Dreams

To sleep, perchance to dream - ay, there's the rub


Hamlet (III,i,65-68), William Shakespeare

 

by Dominic Vautier
6-2010


When I was a kid sleep seemed like such a stupid waste of time like being dead or something.  That attitude carried over into adulthood so here I am stuck with pills to help me sleep.

I was not much into dreams either but then I found out a little more about them and how they could make my life better.

The brain is supposed to shut down and go into deep sleep for three or four hours or so then slowly come out in stages characterized by rapid eye movement (REM) where scientists detect that the eyes are moving behind the lids suggesting they are following dream images.  There is also a different kind of chemical activity occurring in the brain during deep and partial sleep periods that may be rearranging memory connections.  This framework kind of describes expected sleep pattern but few of us are easily able to get deep sleep and then transition into dream sleep, especially me.  I always fully wake up after deep sleep and have to force myself to dream. So why do I have to dream?  Because dreams are the stuff left over after brain clean up that occurs in deep sleep.  That's why.  The leftovers have to be cleaned up too.

Dream sleep alone doesn’t fulfill the kind of mental needs as deep sleep does and it does not allow the brain to produce the right kind of chemicals but it is still necessary.  Everybody must have at least a few hours of deep sleep every night before the lighter REM sleep, otherwise the mind starts misbehaving and making bad decisions and doing strange things and even hallucinating.  Deep sleep gives the brain an almost total shut-down period, a chance to catch it’s breath, a half time, a necessary down time to sort out and recharge its synapse connections and put itself in good order for the next days activity.  During deep sleep blood supply to the brain diminishes, the body cools down, the heart beats slower, and since less blood is needed for the brain, muscles get more for rebuilding and removal of lactic acid.  The result is better body and mind balance for wakefulness.  During deep sleep there are no dreams, no time, no feeling, no awareness of motion or change of position, leg movement, or turning, or memory, or anything.  The brain is off line.  It does seem strange that we spend close to a third of our lives in sleep and a portion of that sleep in deep sleep and nobody knows much about what goes on in there.

Even after taking sleeping pills if I can't fall asleep within five minutes I get up because I'm afraid of just laying there.  If I do the cycle becomes reinforcing.  I sometimes can't fall asleep at all but I can dream while still awake.  Weird.  Sometimes I run out of pills and can't sleep at all so I stay up all night and the next day I feel totally wasted.

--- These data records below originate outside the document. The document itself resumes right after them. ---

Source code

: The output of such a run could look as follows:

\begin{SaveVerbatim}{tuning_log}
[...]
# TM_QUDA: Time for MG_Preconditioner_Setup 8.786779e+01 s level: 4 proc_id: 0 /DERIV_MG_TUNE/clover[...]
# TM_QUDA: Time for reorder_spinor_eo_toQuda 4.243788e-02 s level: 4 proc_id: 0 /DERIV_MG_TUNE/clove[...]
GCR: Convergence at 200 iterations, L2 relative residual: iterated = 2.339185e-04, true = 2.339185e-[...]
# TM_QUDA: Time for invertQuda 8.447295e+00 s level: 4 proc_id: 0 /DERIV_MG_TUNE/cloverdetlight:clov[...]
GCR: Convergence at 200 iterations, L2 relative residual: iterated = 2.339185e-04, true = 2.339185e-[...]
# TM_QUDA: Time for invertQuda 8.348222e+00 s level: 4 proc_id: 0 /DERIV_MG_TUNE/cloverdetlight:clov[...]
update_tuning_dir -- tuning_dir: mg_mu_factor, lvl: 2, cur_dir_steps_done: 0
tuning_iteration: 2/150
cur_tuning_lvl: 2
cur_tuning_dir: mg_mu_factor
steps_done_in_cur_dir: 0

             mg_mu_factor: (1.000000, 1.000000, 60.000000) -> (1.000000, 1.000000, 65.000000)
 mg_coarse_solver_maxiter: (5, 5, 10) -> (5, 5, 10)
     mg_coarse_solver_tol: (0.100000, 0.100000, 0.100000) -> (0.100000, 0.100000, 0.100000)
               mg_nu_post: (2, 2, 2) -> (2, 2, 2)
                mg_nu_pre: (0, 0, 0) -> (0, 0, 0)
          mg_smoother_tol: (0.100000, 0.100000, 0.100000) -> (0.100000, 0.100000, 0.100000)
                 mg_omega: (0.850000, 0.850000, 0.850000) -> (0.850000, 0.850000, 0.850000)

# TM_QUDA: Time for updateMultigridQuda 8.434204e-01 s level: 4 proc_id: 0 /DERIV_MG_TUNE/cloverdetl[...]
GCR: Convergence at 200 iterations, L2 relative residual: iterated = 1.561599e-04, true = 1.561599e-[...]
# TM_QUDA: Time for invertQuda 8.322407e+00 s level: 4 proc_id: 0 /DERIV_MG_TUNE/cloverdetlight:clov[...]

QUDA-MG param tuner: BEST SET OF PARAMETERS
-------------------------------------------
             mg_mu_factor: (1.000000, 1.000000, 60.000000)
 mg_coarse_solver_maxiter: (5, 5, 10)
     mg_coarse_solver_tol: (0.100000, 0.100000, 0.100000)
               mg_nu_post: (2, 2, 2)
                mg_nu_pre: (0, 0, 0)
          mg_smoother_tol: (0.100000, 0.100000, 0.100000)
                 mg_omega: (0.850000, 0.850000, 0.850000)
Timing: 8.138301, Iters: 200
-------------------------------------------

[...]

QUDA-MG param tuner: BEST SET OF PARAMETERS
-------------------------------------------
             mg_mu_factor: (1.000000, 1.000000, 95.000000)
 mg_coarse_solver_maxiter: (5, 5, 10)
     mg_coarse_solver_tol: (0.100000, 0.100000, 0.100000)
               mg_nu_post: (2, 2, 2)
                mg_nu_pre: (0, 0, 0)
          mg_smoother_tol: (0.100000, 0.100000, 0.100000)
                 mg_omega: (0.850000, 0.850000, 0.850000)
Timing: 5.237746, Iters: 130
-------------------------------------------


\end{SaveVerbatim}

My sleep problem may have been built in. I accepted it as just another nuisance.  As I grew up my insomnia became a bigger issue and began to affect me.  I couldn't figure out why sleep did not come like it did for other people.  I often missed too much sleep and once in awhile became absolutely and totally exhausted, usually like once a week.  After years of too much hyperactivity and too little sleep and occasional periods of complete utter exhaustion, the doctor told me I had to get deep sleep so I got pills. I hate to depend on chemicals but our brains were not designed to live long.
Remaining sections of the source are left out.